Evaluation Metrics Module

RecIS’s evaluation metrics module provides commonly used evaluation metrics for recommendation systems and machine learning, supporting distributed computing and real-time updates.

Core Metrics

AUROC

class recis.metrics.auroc.AUROC(num_thresholds=200, dist_sync_on_step=False)[source]

Area Under ROC Curve (AUROC) metric for binary classification.

This class computes the Area Under the Receiver Operating Characteristic (ROC) Curve, which measures the ability of a binary classifier to distinguish between positive and negative classes across all classification thresholds. The implementation uses confusion matrices computed at multiple thresholds for efficient and accurate AUC calculation.
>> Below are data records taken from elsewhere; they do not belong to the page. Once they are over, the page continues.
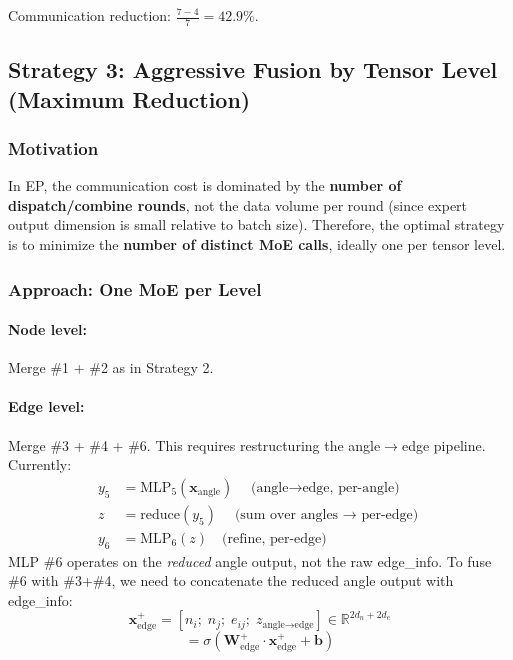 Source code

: \documentclass[11pt,a4paper]{article}
\newcommand{\R}{\mathbb{R}}
\newcommand{\act}{\sigma}
\newcommand{\W}{\mathbf{W}}
\newcommand{\bb}{\mathbf{b}}
\newcommand{\x}{\mathbf{x}}
\begin{document}
Communication reduction: $\frac{7-4}{7} = 42.9\%$.

\subsection{Strategy 3: Aggressive Fusion by Tensor Level (Maximum Reduction)}

\subsubsection{Motivation}

In EP, the communication cost is dominated by the \textbf{number of dispatch/combine rounds}, not the data volume per round (since expert output dimension is small relative to batch size). Therefore, the optimal strategy is to minimize the \textbf{number of distinct MoE calls}, ideally one per tensor level.

\subsubsection{Approach: One MoE per Level}

\paragraph{Node level:} Merge \#1 + \#2 as in Strategy 2.

\paragraph{Edge level:} Merge \#3 + \#4 + \#6. This requires restructuring the angle$\to$edge pipeline. Currently:
\begin{align}
    y_5 &= \text{MLP}_5(\x_{\text{angle}}) \quad \text{(angle$\to$edge, per-angle)} \\
    z &= \text{reduce}(y_5) \quad \text{(sum over angles $\to$ per-edge)} \\
    y_6 &= \text{MLP}_6(z) \quad \text{(refine, per-edge)}
\end{align}
MLP \#6 operates on the \textit{reduced} angle output, not the raw edge\_info. To fuse \#6 with \#3+\#4, we need to concatenate the reduced angle output with edge\_info:
\begin{equation}
    \x_{\text{edge}}^{+} = [n_i;\; n_j;\; e_{ij};\; z_{\text{angle}\to\text{edge}}] \in \R^{2d_n + 2d_e}
\end{equation}
\begin{equation}
    [\underbrace{y_{\text{node}}}_{\R^{Hd_n}};\; \underbrace{y_{\text{edge\_self}}}_{\R^{d_e}};\; \underbrace{y_{\text{edge\_angle}}}_{\R^{d_e}}] = \act\!\left(\W_{\text{edge}}^{+} \cdot \x_{\text{edge}}^{+} + \bb\right)
\end{equation}
\end{document}
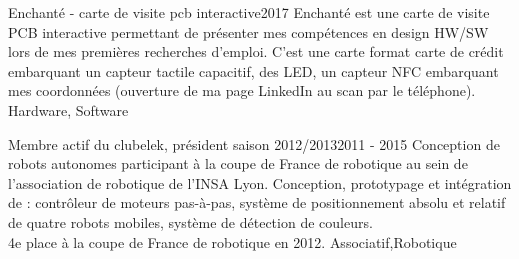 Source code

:%
%
%


\begin{projects}
	\project
	{Enchanté - carte de visite pcb interactive}{2017}
	{ }
	{Enchanté est une carte de visite PCB interactive permettant de présenter mes compétences en design HW/SW lors de mes premières recherches d'emploi.
	C'est une carte format carte de crédit embarquant un capteur tactile capacitif, des LED, un capteur NFC embarquant mes coordonnées (ouverture de ma page LinkedIn au scan par le téléphone).}
	{Hardware, Software}
				
	\project
	{Membre actif du clubelek, président saison 2012/2013}{2011 - 2015}
	{}
	{Conception de robots autonomes participant à la coupe de France de robotique au sein de l’association de robotique de l’INSA Lyon. Conception, prototypage et intégration de : contrôleur de moteurs pas-à-pas, système de positionnement absolu et relatif de quatre robots mobiles, système de détection de couleurs.\\
		4e place à la coupe de France de robotique en 2012.}
	{Associatif,Robotique}

\end{projects}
The AUROC metric is particularly useful for: - Binary classification tasks in recommendation systems - Click-through rate (CTR) prediction - Conversion rate optimization - Any binary classification where class balance matters

num_thresholds

Number of thresholds used for ROC curve computation.

Type:: int

dist_sync_on_step

Whether to synchronize across devices on each update.

Type:: bool

thresholds

Threshold values used for classification decisions.

Type:: torch.Tensor

tp

True positive counts at each threshold.

Type:: nn.Parameter

fp

False positive counts at each threshold.

Type:: nn.Parameter

tn

True negative counts at each threshold.

Type:: nn.Parameter

fn

False negative counts at each threshold.

Type:: nn.Parameter

Example

Creating and using AUROC metric:

# Initialize with custom configuration
auc_metric = AUROC(
    num_thresholds=100,  # Use 100 thresholds for ROC curve
    dist_sync_on_step=False,  # Sync only when computing final result
)

# Batch processing
predictions = torch.tensor([0.9, 0.7, 0.3, 0.1])
labels = torch.tensor([1, 1, 0, 0])

# Update metric state
auc_metric.update(predictions, labels)

# Compute AUC
auc_score = auc_metric.compute()
print(f"AUC: {auc_score:.4f}")

# Direct computation (alternative to update + compute)
direct_auc = auc_metric(predictions, labels)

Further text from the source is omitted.